The other day while scrolling through my Facebook newsfeed, I saw something that stopped my heart. It was a sweet photo posted by a mama-friend, talking about how lovely her day had been with her baby; a day filled with outings in the sunshine, picking berries all with her baby in her arms. The caption was simple, but it ended with, “…just how I’d imagined it.” With that photo I got a momentary glance into their life and I really believed that it was just how she’d imagined it. This short, simple line stopped me in my tracks and moved me to tears. Why should these words affect me so?
Because my life since I became a mother is exactly opposite of just how I had imagined it.
On December 11th I was given an incredible baby boy, and a severe case of mental illness. Since that day, I have woken up in the morning hoping so desperately for my brain to be back to “normal” again, or even just a few steps closer to that. I go to sleep most nights defeated, exhausted, and very seldom hopeful for the next day. Longing for a tomorrow where I am Hannah again. Needless to say, Hannah hasn’t come back yet.
Everyone keeps telling me that I’ll probably never be “old Hannah”, but I’ll be someone even better. That I’ll come out of this on the other side, healed and happier than ever. With each passing day that I live trapped within my own mind, I find that harder and harder to believe. I feel discouraged, hopeless and honestly, fucking angry.

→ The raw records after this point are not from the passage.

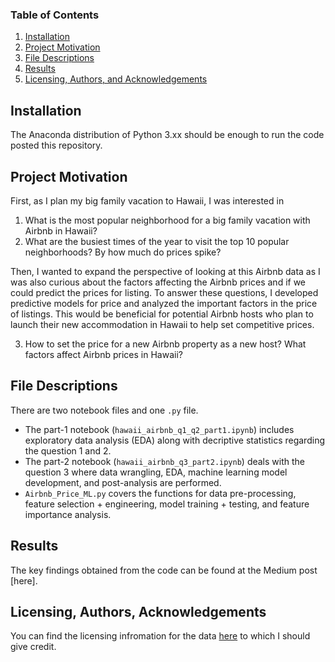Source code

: ### Table of Contents

1. [Installation](#installation)
2. [Project Motivation](#motivation)
3. [File Descriptions](#files)
4. [Results](#results)
5. [Licensing, Authors, and Acknowledgements](#licensing)

## Installation <a name="installation"></a>
The Anaconda distribution of Python 3.xx should be enough to run the code posted this repository.


## Project Motivation<a name="motivation"></a>
First, as I plan my big family vacation to Hawaii, I was interested in 
1. What is the most popular neighborhood for a big family vacation with Airbnb in Hawaii?
2. What are the busiest times of the year to visit the top 10 popular neighborhoods? By how much do prices spike?

Then, I wanted to expand the perspective of looking at this Airbnb data as I was also curious about the factors affecting the Airbnb prices and if we could predict the prices for listing. To answer these questions, I developed predictive models for price and analyzed the important factors in the price of listings. This would be beneficial for potential Airbnb hosts who plan to launch their new accommodation in Hawaii to help set competitive prices.

3. How to set the price for a new Airbnb property as a new host? What factors affect Airbnb prices in Hawaii?


## File Descriptions <a name="files"></a>
There are two notebook files and one `.py` file.  
- The part-1 notebook (`hawaii_airbnb_q1_q2_part1.ipynb`) includes exploratory data analysis (EDA) along with decriptive statistics regarding the question 1 and 2.  
- The part-2 notebook (`hawaii_airbnb_q3_part2.ipynb`) deals with the question 3 where data wrangling, EDA, machine learning model development, and post-analysis are performed.  
- `Airbnb_Price_ML.py` covers the functions for data pre-processing, feature selection + engineering, model training + testing, and feature importance analysis.


## Results<a name="results"></a>
The key findings obtained from the code can be found at the Medium post [here].


## Licensing, Authors, Acknowledgements<a name="licensing"></a>
You can find the licensing infromation for the data [here](http://insideairbnb.com/get-the-data/) to which I should give credit.
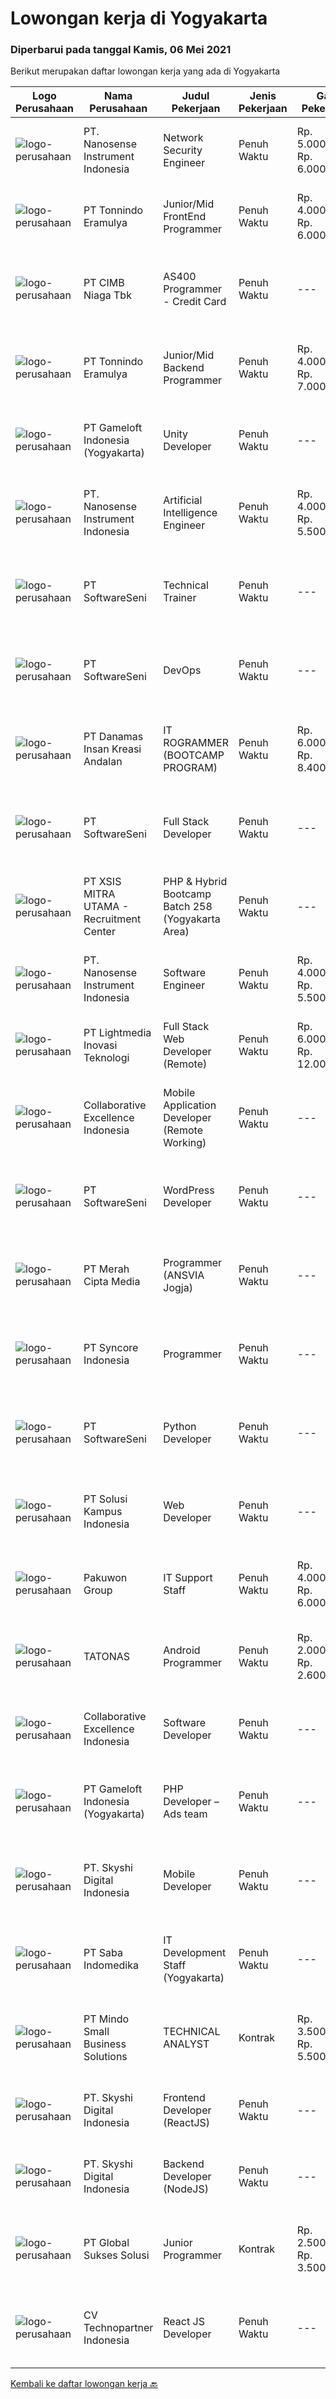 
  # Lowongan kerja di Yogyakarta

  ### Diperbarui pada tanggal Kamis, 06 Mei 2021

  Berikut merupakan daftar lowongan kerja yang ada di Yogyakarta

  |Logo Perusahaan | Nama Perusahaan | Judul Pekerjaan | Jenis Pekerjaan | Gaji Pekerjaan | Lokasi | Deskripsi | Tanggal diunggah | Pranala |
  | -------------- | --------------- | --------------- | --------- | --------- | -------------- | ------- | ----------- | ----------- |
  |![logo-perusahaan](https://image-service-cdn.seek.com.au/67567343348f4097c33cbda8e068a1010495e2e5/ee4dce1061f3f616224767ad58cb2fc751b8d2dc)|PT. Nanosense Instrument Indonesia|Network Security Engineer|Penuh Waktu|Rp. 5.000.000-Rp. 6.000.000|Sleman|Your Role :• Assessing the threat, risk, and vulnerabilities in our system infrastructure and applications• Developing security standards and...|Rabu, 05 Mei 2021|https://www.jobstreet.co.id/id/job/network-security-engineer-3525299?token=0~6be41d2f-f058-48e8-8e4a-cbae3ae8f45e&sectionRank=1&jobId=jobstreet-id-job-3525299|
|![logo-perusahaan](https://image-service-cdn.seek.com.au/2711b8a954c0288062a89d258704549fda8e7663/ee4dce1061f3f616224767ad58cb2fc751b8d2dc)|PT Tonnindo Eramulya|Junior/Mid FrontEnd Programmer|Penuh Waktu|Rp. 4.000.000-Rp. 6.000.000|Yogyakarta|Minimal 1 year experience in HTML &amp; CSS &amp; Javascript  Minimal 1 year experience in REST API JSON Experience in ReactJS/VueJS/Bootstrap...|Rabu, 05 Mei 2021|https://www.jobstreet.co.id/id/job/junior-mid-frontend-programmer-3517128?token=0~6be41d2f-f058-48e8-8e4a-cbae3ae8f45e&sectionRank=2&jobId=jobstreet-id-job-3517128|
|![logo-perusahaan](https://image-service-cdn.seek.com.au/ae65493c9849b5f37ae91fb49020b325938e45ea/ee4dce1061f3f616224767ad58cb2fc751b8d2dc)|PT CIMB Niaga Tbk|AS400 Programmer - Credit Card|Penuh Waktu|---|Yogyakarta|Job Description: Create new program and modification as required by business unit; Prepare system solution on root cause as preventive action; Create...|Rabu, 05 Mei 2021|https://www.jobstreet.co.id/id/job/as400-programmer-credit-card-3525289?token=0~6be41d2f-f058-48e8-8e4a-cbae3ae8f45e&sectionRank=3&jobId=jobstreet-id-job-3525289|
|![logo-perusahaan](https://image-service-cdn.seek.com.au/2711b8a954c0288062a89d258704549fda8e7663/ee4dce1061f3f616224767ad58cb2fc751b8d2dc)|PT Tonnindo Eramulya|Junior/Mid Backend Programmer|Penuh Waktu|Rp. 4.000.000-Rp. 7.000.000|Yogyakarta|Strong concept in OOP Knowhow and knowledge in basic security or how to prevent website from attacks Minimal 1 year experience in PHP/Python/Java...|Rabu, 05 Mei 2021|https://www.jobstreet.co.id/id/job/junior-mid-backend-programmer-3517136?token=0~6be41d2f-f058-48e8-8e4a-cbae3ae8f45e&sectionRank=4&jobId=jobstreet-id-job-3517136|
|![logo-perusahaan](https://image-service-cdn.seek.com.au/8f328a1bb03421cf2ffd86eeb82d762e23d76901/ee4dce1061f3f616224767ad58cb2fc751b8d2dc)|PT Gameloft Indonesia (Yogyakarta)|Unity Developer|Penuh Waktu|---|Yogyakarta|Job DescriptionAs a member of the development team, you will be responsible for below responsibilities: Take part in the development of mini games...|Rabu, 05 Mei 2021|https://www.jobstreet.co.id/id/job/unity-developer-3511351?token=0~6be41d2f-f058-48e8-8e4a-cbae3ae8f45e&sectionRank=5&jobId=jobstreet-id-job-3511351|
|![logo-perusahaan](https://image-service-cdn.seek.com.au/67567343348f4097c33cbda8e068a1010495e2e5/ee4dce1061f3f616224767ad58cb2fc751b8d2dc)|PT. Nanosense Instrument Indonesia|Artificial Intelligence Engineer|Penuh Waktu|Rp. 4.000.000-Rp. 5.500.000|Sleman|Your Role :• Solving complex problems using data-driven approach• Building predictive models and machine learning algorithms• Verifying and deploying...|Rabu, 05 Mei 2021|https://www.jobstreet.co.id/id/job/artificial-intelligence-engineer-3525298?token=0~6be41d2f-f058-48e8-8e4a-cbae3ae8f45e&sectionRank=6&jobId=jobstreet-id-job-3525298|
|![logo-perusahaan](https://image-service-cdn.seek.com.au/c05a3e3e627c08dd9cbb310c1a48f4a5a42787b6/ee4dce1061f3f616224767ad58cb2fc751b8d2dc)|PT SoftwareSeni|Technical Trainer|Penuh Waktu|---|Yogyakarta|SoftwareSeni is a Software Development Company based in Yogyakarta &amp; Australia. We love solving tough problems – from user experience to design...|Rabu, 05 Mei 2021|https://www.jobstreet.co.id/id/job/technical-trainer-3512588?token=0~6be41d2f-f058-48e8-8e4a-cbae3ae8f45e&sectionRank=7&jobId=jobstreet-id-job-3512588|
|![logo-perusahaan](https://image-service-cdn.seek.com.au/c05a3e3e627c08dd9cbb310c1a48f4a5a42787b6/ee4dce1061f3f616224767ad58cb2fc751b8d2dc)|PT SoftwareSeni|DevOps|Penuh Waktu|---|Yogyakarta|SoftwareSeni is a Software Development Company based in Yogyakarta &amp; Australia. We love solving tough problems – from user experience to design...|Selasa, 04 Mei 2021|https://www.jobstreet.co.id/id/job/devops-3510923?token=0~6be41d2f-f058-48e8-8e4a-cbae3ae8f45e&sectionRank=8&jobId=jobstreet-id-job-3510923|
|![logo-perusahaan](https://image-service-cdn.seek.com.au/40c4b84e972f9e085e5278876ab2d5747524d242/ee4dce1061f3f616224767ad58cb2fc751b8d2dc)|PT Danamas Insan Kreasi Andalan|IT ROGRAMMER (BOOTCAMP PROGRAM)|Penuh Waktu|Rp. 6.000.000-Rp. 8.400.000|Yogyakarta|Kualifikasi Pendidikan minimal D3 Jurusan teknik informatika/sistem informasi/manajemen informasi Usia maksimal 35 tahun Domisili...|Senin, 03 Mei 2021|https://www.jobstreet.co.id/id/job/it-rogrammer-bootcamp-program-3522390?token=0~6be41d2f-f058-48e8-8e4a-cbae3ae8f45e&sectionRank=9&jobId=jobstreet-id-job-3522390|
|![logo-perusahaan](https://image-service-cdn.seek.com.au/c05a3e3e627c08dd9cbb310c1a48f4a5a42787b6/ee4dce1061f3f616224767ad58cb2fc751b8d2dc)|PT SoftwareSeni|Full Stack Developer|Penuh Waktu|---|Yogyakarta|SoftwareSeni is a Software Development Company based in Yogyakarta &amp; Australia. We love solving tough problems – from user experience to design...|Selasa, 04 Mei 2021|https://www.jobstreet.co.id/id/job/full-stack-developer-3510342?token=0~6be41d2f-f058-48e8-8e4a-cbae3ae8f45e&sectionRank=10&jobId=jobstreet-id-job-3510342|
|![logo-perusahaan](https://image-service-cdn.seek.com.au/aaef4a273f837d077336b91ecc62c853ecf3455f/ee4dce1061f3f616224767ad58cb2fc751b8d2dc)|PT XSIS MITRA UTAMA - Recruitment Center|PHP & Hybrid Bootcamp Batch 258 (Yogyakarta Area)|Penuh Waktu|---|Yogyakarta|If you have intense intellectual curiosity, self-motivated and proactive, you’ll enjoy working every day on our Engineering team. Submit your resume...|Selasa, 04 Mei 2021|https://www.jobstreet.co.id/id/job/php-hybrid-bootcamp-batch-258-yogyakarta-area-3523311?token=0~6be41d2f-f058-48e8-8e4a-cbae3ae8f45e&sectionRank=11&jobId=jobstreet-id-job-3523311|
|![logo-perusahaan](https://image-service-cdn.seek.com.au/67567343348f4097c33cbda8e068a1010495e2e5/ee4dce1061f3f616224767ad58cb2fc751b8d2dc)|PT. Nanosense Instrument Indonesia|Software Engineer|Penuh Waktu|Rp. 4.000.000-Rp. 5.500.000|Sleman|Your Role :• Creating positive and negative test cases and subsequently building desktop apps• Reporting the test result upon every product release...|Rabu, 05 Mei 2021|https://www.jobstreet.co.id/id/job/software-engineer-3525300?token=0~6be41d2f-f058-48e8-8e4a-cbae3ae8f45e&sectionRank=12&jobId=jobstreet-id-job-3525300|
|![logo-perusahaan](https://image-service-cdn.seek.com.au/e6f28b5f379a1eb1827750795879acbf69f6bc55/ee4dce1061f3f616224767ad58cb2fc751b8d2dc)|PT Lightmedia Inovasi Teknologi|Full Stack Web Developer (Remote)|Penuh Waktu|Rp. 6.000.000-Rp. 12.000.000|Yogyakarta|Responsibilities:  Design and develop web applications from the existing framework Develop, test and support technical solutions across a full-stack...|Rabu, 05 Mei 2021|https://www.jobstreet.co.id/id/job/full-stack-web-developer-remote-3525307?token=0~6be41d2f-f058-48e8-8e4a-cbae3ae8f45e&sectionRank=13&jobId=jobstreet-id-job-3525307|
|![logo-perusahaan](https://image-service-cdn.seek.com.au/00c268b58ba99fc65b0b0108dd8e2d7068acfb74/ee4dce1061f3f616224767ad58cb2fc751b8d2dc)|Collaborative Excellence Indonesia|Mobile Application Developer (Remote Working)|Penuh Waktu|---|Yogyakarta|Responsibilities: Capable of understanding and delivering development according to plan Understanding software development lifecycle, solution,...|Selasa, 04 Mei 2021|https://www.jobstreet.co.id/id/job/mobile-application-developer-remote-working-3524195?token=0~6be41d2f-f058-48e8-8e4a-cbae3ae8f45e&sectionRank=14&jobId=jobstreet-id-job-3524195|
|![logo-perusahaan](https://image-service-cdn.seek.com.au/c05a3e3e627c08dd9cbb310c1a48f4a5a42787b6/ee4dce1061f3f616224767ad58cb2fc751b8d2dc)|PT SoftwareSeni|WordPress Developer|Penuh Waktu|---|Yogyakarta|SoftwareSeni is a Software Development Company based in Yogyakarta &amp; Australia. We love solving tough problems – from user experience to design...|Selasa, 04 Mei 2021|https://www.jobstreet.co.id/id/job/wordpress-developer-3510911?token=0~6be41d2f-f058-48e8-8e4a-cbae3ae8f45e&sectionRank=15&jobId=jobstreet-id-job-3510911|
|![logo-perusahaan](https://image-service-cdn.seek.com.au/e1dd4270f52ae8e7b91b7ebc9c6012883f212cfe/ee4dce1061f3f616224767ad58cb2fc751b8d2dc)|PT Merah Cipta Media|Programmer (ANSVIA Jogja)|Penuh Waktu|---|Yogyakarta|Bachelor Degree from Computer Science, Information Technology, or other related majors Minimal 2 years’ experience as a web programmer ( JAVA )...|Rabu, 05 Mei 2021|https://www.jobstreet.co.id/id/job/programmer-ansvia-jogja-3524807?token=0~6be41d2f-f058-48e8-8e4a-cbae3ae8f45e&sectionRank=16&jobId=jobstreet-id-job-3524807|
|![logo-perusahaan](https://image-service-cdn.seek.com.au/f66e19308d244eca3cf6778cd9ef51c4c4c6d355/ee4dce1061f3f616224767ad58cb2fc751b8d2dc)|PT Syncore Indonesia|Programmer|Penuh Waktu|---|Yogyakarta|Kualifikasi: Pengalaman minimal 2 tahun dibidang Programming Lulusan Sistem Informasi, Teknik Informatika, atau yang linier. Memahami Script PHP,...|Sabtu, 01 Mei 2021|https://www.jobstreet.co.id/id/job/programmer-3508815?token=0~6be41d2f-f058-48e8-8e4a-cbae3ae8f45e&sectionRank=17&jobId=jobstreet-id-job-3508815|
|![logo-perusahaan](https://image-service-cdn.seek.com.au/c05a3e3e627c08dd9cbb310c1a48f4a5a42787b6/ee4dce1061f3f616224767ad58cb2fc751b8d2dc)|PT SoftwareSeni|Python Developer|Penuh Waktu|---|Yogyakarta|SoftwareSeni is a Software Development Company based in Yogyakarta &amp; Australia. We love solving tough problems – from user experience to design...|Senin, 03 Mei 2021|https://www.jobstreet.co.id/id/job/python-developer-3522197?token=0~6be41d2f-f058-48e8-8e4a-cbae3ae8f45e&sectionRank=18&jobId=jobstreet-id-job-3522197|
|![logo-perusahaan](https://image-service-cdn.seek.com.au/924aff897cbf5faa91d0cc91ba789e308862ffd2/ee4dce1061f3f616224767ad58cb2fc751b8d2dc)|PT Solusi Kampus Indonesia|Web Developer|Penuh Waktu|---|Yogyakarta|Candidate must possess at least Diploma, Bachelor's Degree in Engineering (Computer/Telecommunication), Computer Science/Information Technology or...|Senin, 03 Mei 2021|https://www.jobstreet.co.id/id/job/web-developer-3522338?token=0~6be41d2f-f058-48e8-8e4a-cbae3ae8f45e&sectionRank=19&jobId=jobstreet-id-job-3522338|
|![logo-perusahaan](https://image-service-cdn.seek.com.au/d84cfb020f7df6ebd212bd19690457f56a8a171f/ee4dce1061f3f616224767ad58cb2fc751b8d2dc)|Pakuwon Group|IT Support Staff|Penuh Waktu|Rp. 4.000.000-Rp. 6.000.000|Yogyakarta|Penempatan Yogyakarta &amp; Solo, diutamakan berdomisili di Yogyakarta, Solo dan sekitarnya Menyediakan pelayanan teknis dalam hal desain jaringan,...|Jumat, 30 April 2021|https://www.jobstreet.co.id/id/job/it-support-staff-3521596?token=0~6be41d2f-f058-48e8-8e4a-cbae3ae8f45e&sectionRank=20&jobId=jobstreet-id-job-3521596|
|![logo-perusahaan](https://image-service-cdn.seek.com.au/1fd997cad085f5ed502ecf674a35898a7553aee8/ee4dce1061f3f616224767ad58cb2fc751b8d2dc)|TATONAS|Android Programmer|Penuh Waktu|Rp. 2.000.000-Rp. 2.600.000|Sleman|Kualifikasi: Pendidikan D3 atau S1 Ilmu Komputer, Teknik Komputer, Teknologi Informasi atau yang setara Menguasai MySQL Server Pengalaman minimal 2...|Sabtu, 01 Mei 2021|https://www.jobstreet.co.id/id/job/android-programmer-3508677?token=0~6be41d2f-f058-48e8-8e4a-cbae3ae8f45e&sectionRank=21&jobId=jobstreet-id-job-3508677|
|![logo-perusahaan](https://image-service-cdn.seek.com.au/00c268b58ba99fc65b0b0108dd8e2d7068acfb74/ee4dce1061f3f616224767ad58cb2fc751b8d2dc)|Collaborative Excellence Indonesia|Software Developer|Penuh Waktu|---|Yogyakarta|Responsibilities: Design, coding, and testing of modules for various components of our product framework Capable of understanding and delivering...|Sabtu, 01 Mei 2021|https://www.jobstreet.co.id/id/job/software-developer-3509773?token=0~6be41d2f-f058-48e8-8e4a-cbae3ae8f45e&sectionRank=22&jobId=jobstreet-id-job-3509773|
|![logo-perusahaan](https://image-service-cdn.seek.com.au/8f328a1bb03421cf2ffd86eeb82d762e23d76901/ee4dce1061f3f616224767ad58cb2fc751b8d2dc)|PT Gameloft Indonesia (Yogyakarta)|PHP Developer – Ads team|Penuh Waktu|---|Sleman|Job DescriptionThe Ads Team in Bucharest handles the monetization mechanisms for our games by providing a complex advertising system based both on...|Senin, 03 Mei 2021|https://www.jobstreet.co.id/id/job/php-developer-ads-team-3522216?token=0~6be41d2f-f058-48e8-8e4a-cbae3ae8f45e&sectionRank=23&jobId=jobstreet-id-job-3522216|
|![logo-perusahaan](https://image-service-cdn.seek.com.au/2ebe25a86f4e41594a8cb29dee99ce7138fe3174/ee4dce1061f3f616224767ad58cb2fc751b8d2dc)|PT. Skyshi Digital Indonesia|Mobile Developer|Penuh Waktu|---|Yogyakarta|We are looking for a Junior JavaScript Developer who is proficient with React.js. Your primary focus will be on developing user interface components...|Sabtu, 01 Mei 2021|https://www.jobstreet.co.id/id/job/mobile-developer-3509407?token=0~6be41d2f-f058-48e8-8e4a-cbae3ae8f45e&sectionRank=24&jobId=jobstreet-id-job-3509407|
|![logo-perusahaan](https://image-service-cdn.seek.com.au/fdb6bfb9de62085c7b1391ca93b5c71652e9bf19/ee4dce1061f3f616224767ad58cb2fc751b8d2dc)|PT Saba Indomedika|IT Development Staff (Yogyakarta)|Penuh Waktu|---|Yogyakarta|Deskripsi Pekerjaan Membuat program untuk kebutuhan perusahaan khususnya aplikasi Finance Memformulasikan spesifikasi program dan basic prototypes...|Kamis, 29 April 2021|https://www.jobstreet.co.id/id/job/it-development-staff-yogyakarta-3519800?token=0~6be41d2f-f058-48e8-8e4a-cbae3ae8f45e&sectionRank=25&jobId=jobstreet-id-job-3519800|
|![logo-perusahaan](https://image-service-cdn.seek.com.au/bd9c5207a79d42ed096a1b2bad14bef66654f2f2/ee4dce1061f3f616224767ad58cb2fc751b8d2dc)|PT Mindo Small Business Solutions|TECHNICAL ANALYST|Kontrak|Rp. 3.500.000-Rp. 5.500.000|Yogyakarta|Job Description : Provide incoming help requests from end-users and prioritize/escalate the issues appropriately. Investigating technical/data issues...|Jumat, 30 April 2021|https://www.jobstreet.co.id/id/job/technical-analyst-3521393?token=0~6be41d2f-f058-48e8-8e4a-cbae3ae8f45e&sectionRank=26&jobId=jobstreet-id-job-3521393|
|![logo-perusahaan](https://image-service-cdn.seek.com.au/2ebe25a86f4e41594a8cb29dee99ce7138fe3174/ee4dce1061f3f616224767ad58cb2fc751b8d2dc)|PT. Skyshi Digital Indonesia|Frontend Developer (ReactJS)|Penuh Waktu|---|Sleman|If you are Frontend Developer looking for building software with quality and standard, Skyshi is the right place. Our goal is to make engineers...|Sabtu, 01 Mei 2021|https://www.jobstreet.co.id/id/job/frontend-developer-reactjs-3509389?token=0~6be41d2f-f058-48e8-8e4a-cbae3ae8f45e&sectionRank=27&jobId=jobstreet-id-job-3509389|
|![logo-perusahaan](https://image-service-cdn.seek.com.au/2ebe25a86f4e41594a8cb29dee99ce7138fe3174/ee4dce1061f3f616224767ad58cb2fc751b8d2dc)|PT. Skyshi Digital Indonesia|Backend Developer (NodeJS)|Penuh Waktu|---|Sleman|If you are Backend Developer looking for building software with quality and standards, Skyshi is the right place. Our goal is to make engineers...|Sabtu, 01 Mei 2021|https://www.jobstreet.co.id/id/job/backend-developer-nodejs-3509397?token=0~6be41d2f-f058-48e8-8e4a-cbae3ae8f45e&sectionRank=28&jobId=jobstreet-id-job-3509397|
|![logo-perusahaan](https://image-service-cdn.seek.com.au/186a9ca97c9050b5f74b9d52c29d1295c842cef8/ee4dce1061f3f616224767ad58cb2fc751b8d2dc)|PT Global Sukses Solusi|Junior Programmer|Kontrak|Rp. 2.500.000-Rp. 3.500.000|Yogyakarta|Job Summary Our junior programmer will develop and maintain custom modifications to ERP's core system. Develop and maintain data integration and...|Kamis, 29 April 2021|https://www.jobstreet.co.id/id/job/junior-programmer-3520064?token=0~6be41d2f-f058-48e8-8e4a-cbae3ae8f45e&sectionRank=29&jobId=jobstreet-id-job-3520064|
|![logo-perusahaan](https://image-service-cdn.seek.com.au/0450212d0f2fac819d8172c4e40993deba1f5f54/ee4dce1061f3f616224767ad58cb2fc751b8d2dc)|CV Technopartner Indonesia|React JS Developer|Penuh Waktu|---|Yogyakarta|Job Description &amp; Requirements :  Experience in using React JS, Javascript, CSS Create reusable, efficient, and performable codes Collaborate with...|Minggu, 02 Mei 2021|https://www.jobstreet.co.id/id/job/react-js-developer-3514869?token=0~6be41d2f-f058-48e8-8e4a-cbae3ae8f45e&sectionRank=30&jobId=jobstreet-id-job-3514869|


  [Kembali ke daftar lowongan kerja 🔙](../README.md#daftar-lowongan-kerja)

In the life that I had imagined for myself, I would be indescribably happy. I would be faced with the ups and downs of parenthood and relationships, meanwhile being blissfully in love with my baby and my life. I would wake up in the morning excited about life, or well, anything. I would go to sleep at night exhausted, but in the way you want to be; tired because you’ve filled the day to the brim, and now you’re ready to rest and rebuild for the next busy day ahead. I would bask in the greatness of each moment spent with Oliver, and be completely undistracted by psychosis, anxiety, panic, or depression. I would post sickeningly cute pictures of me with my son and caption them appropriately with words of just how over-the-moon I am. I know what you’re thinking…“normal life isn’t always rainbows and butterflies.” And to that I respond, when you are in the throws of mental illness, normal life IS rainbows and butterflies. Most importantly, in this life of mine that I had imagined, I would be me. The old me.
I am a lot of things every day. I am up and down several times; I am hopeful and hopeless in the same breath. But today, I will choose, again, to believe all of you. I’ll choose to believe that some day I will be better. I believe that someday I will look back at this pain-staking time in my life as just a “bad phase”, and that this won’t be my forever. I believe that someday I will be taking pictures of my family in the sunshine, and sitting in bed at the end of the day reflecting on my beautiful life and day. I will share my photos proudly with the world and the caption will read, “just how I’d imagined it,” and I will mean it.